Return indices to be used for jittered data in oversampling

Description

Return indices to be used for jittered data in oversampling

Usage

index_over(ix_pos, ix_neg, q)
index_over(ix_pos, ix_neg, q)

Arguments

`ix_pos`	Indices for positive examples in data.
`ix_neg`	Indices for negative examples in data.
`q`	Quantiles for which to construct tilted datasets.

Value

returns a list, each of element of which gives indices to be used on a particular cut (note: will be of length delta - 1)

Return indices to be used in original data for undersampling

Description

(note: sampling is done without replacement)

Usage

index_under(ix_pos, ix_neg, q, delta)
index_under(ix_pos, ix_neg, q, delta)

Arguments

`ix_pos`	Indices for positive examples in data.
`ix_neg`	Indices for negative examples in data.
`q`	Quantiles for which to construct tilted datasets.
`delta`	Number of quantiles.

Value

returns a list, each of element of which gives indices to be used on a particular cut (note: will be of length delta - 1)

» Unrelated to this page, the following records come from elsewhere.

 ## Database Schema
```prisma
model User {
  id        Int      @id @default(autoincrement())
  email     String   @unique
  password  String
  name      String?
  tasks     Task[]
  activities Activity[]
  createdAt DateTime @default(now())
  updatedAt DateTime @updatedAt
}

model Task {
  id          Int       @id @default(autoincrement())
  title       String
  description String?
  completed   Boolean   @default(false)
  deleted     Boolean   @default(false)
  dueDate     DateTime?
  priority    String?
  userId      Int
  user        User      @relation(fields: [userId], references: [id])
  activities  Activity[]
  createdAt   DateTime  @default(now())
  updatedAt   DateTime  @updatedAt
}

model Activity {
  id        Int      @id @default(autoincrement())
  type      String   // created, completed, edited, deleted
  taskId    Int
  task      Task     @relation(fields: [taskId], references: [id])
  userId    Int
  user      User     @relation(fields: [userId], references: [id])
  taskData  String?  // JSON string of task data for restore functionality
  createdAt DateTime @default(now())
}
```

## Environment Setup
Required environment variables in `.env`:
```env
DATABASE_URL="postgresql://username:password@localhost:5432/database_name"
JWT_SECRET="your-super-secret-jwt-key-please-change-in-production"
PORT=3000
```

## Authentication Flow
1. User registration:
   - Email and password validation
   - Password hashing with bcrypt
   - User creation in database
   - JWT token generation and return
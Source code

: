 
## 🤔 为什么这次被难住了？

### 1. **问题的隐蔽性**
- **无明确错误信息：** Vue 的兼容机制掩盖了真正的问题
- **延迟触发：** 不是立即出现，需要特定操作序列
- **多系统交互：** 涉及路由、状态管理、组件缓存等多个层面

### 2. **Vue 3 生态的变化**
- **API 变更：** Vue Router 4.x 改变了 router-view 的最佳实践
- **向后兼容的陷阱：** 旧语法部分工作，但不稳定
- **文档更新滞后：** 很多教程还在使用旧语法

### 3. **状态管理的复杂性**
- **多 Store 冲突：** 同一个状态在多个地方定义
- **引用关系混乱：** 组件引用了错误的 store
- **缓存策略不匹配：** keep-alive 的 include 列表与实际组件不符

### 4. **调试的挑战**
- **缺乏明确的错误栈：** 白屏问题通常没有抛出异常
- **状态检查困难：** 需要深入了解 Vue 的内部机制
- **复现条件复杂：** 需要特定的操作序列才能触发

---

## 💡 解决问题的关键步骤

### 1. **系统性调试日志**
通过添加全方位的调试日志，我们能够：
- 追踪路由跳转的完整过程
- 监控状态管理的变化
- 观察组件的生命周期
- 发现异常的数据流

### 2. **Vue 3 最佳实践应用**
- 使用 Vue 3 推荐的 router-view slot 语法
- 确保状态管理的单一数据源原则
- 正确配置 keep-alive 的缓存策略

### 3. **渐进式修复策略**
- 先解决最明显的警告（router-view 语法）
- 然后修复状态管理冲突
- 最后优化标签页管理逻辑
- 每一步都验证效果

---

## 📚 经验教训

Jittering with Over/Under Sampling

Description

Perform probability estimation using jittering with over or undersampling.

Usage

jous(X, y, class_func, pred_func, type = c("under", "over"), delta = 10,
  nu = 1, X_pred = NULL, keep_models = FALSE, verbose = FALSE,
  parallel = FALSE, packages = NULL)
jous(X, y, class_func, pred_func, type = c("under", "over"), delta = 10,
  nu = 1, X_pred = NULL, keep_models = FALSE, verbose = FALSE,
  parallel = FALSE, packages = NULL)

Arguments

`X`	A matrix of continuous predictors.
`y`	A vector of responses with entries in `c(-1, 1)`.
`class_func`	Function to perform classification. This function definition must be exactly of the form `class_func(X, y)` where X is a matrix and y is a vector with entries in `c(-1, 1)`, and it must return an object on which `pred_func` can create predictions. See examples.
`pred_func`	Function to create predictions. This function definition must be exactly of the form `pred_func(fit_obj, X)` where `fit_obj` is an object returned by class_func and X is a matrix of new data values, and it must return a vector with entries in `c(-1, 1)`. See examples.
`type`	Type of sampling: "over" for oversampling, or "under" for undersampling.
`delta`	An integer (greater than 3) to control the number of quantiles to estimate:
`nu`	The amount of noise to apply to predictors when oversampling data. The noise level is controlled by `nu * sd(X[,j])` for each predictor - the default of `nu = 1` works well. Such "jittering" of the predictors is essential when applying `jous` to boosting type methods.
`X_pred`	A matrix of predictors for which to form probability estimates.
`keep_models`	Whether to store all of the models used to create the probability estimates. If `type=FALSE`, the user will need to re-run `jous` when creating probability estimates for test data.
`verbose`	If `TRUE`, print the function's progress to the terminal.
`parallel`	If `TRUE`, use parallel `foreach` to fit models. Must register parallel before hand, such as `doParallel`. See examples below.
`packages`	If `parallel = TRUE`, a vector of strings containing the names of any packages used in `class_func` or `pred_func`. See examples below.

Value

Returns a list containing information about the parameters used in the jous function call, as well as the following additional components:

`q`	The vector of target quantiles estimated by `jous`. Note that the estimated probabilities will be located at the midpoints of the values in `q`.
`phat_train`	The in-sample probability estimates $p(y=1\|x)$ .
`phat_test`	Probability estimates for the optional test data in `X_test`
`models`	If `keep_models=TRUE`, a list of models fitted to the resampled data sets.
`confusion_matrix`	A confusion matrix for the in-sample fits.

Note

The jous function runs the classifier class_func a total of delta times on the data, which can be computationally expensive. Also,jous cannot yet be applied to categorical predictors - in the oversampling case, it is not clear how to "jitter" a categorical variable.

References

Mease, D., Wyner, A. and Buja, A. (2007). Costweighted boosting with jittering and over/under-sampling: JOUS-boost. J. Machine Learning Research 8 409-439.

Examples

## Not run: 
# Generate data from Friedman model #
set.seed(111)
dat = friedman_data(n = 500, gamma = 0.5)
train_index = sample(1:500, 400)

# Apply jous to adaboost classifier
class_func = function(X, y) adaboost(X, y, tree_depth = 2, n_rounds = 200)
pred_func = function(fit_obj, X_test) predict(fit_obj, X_test)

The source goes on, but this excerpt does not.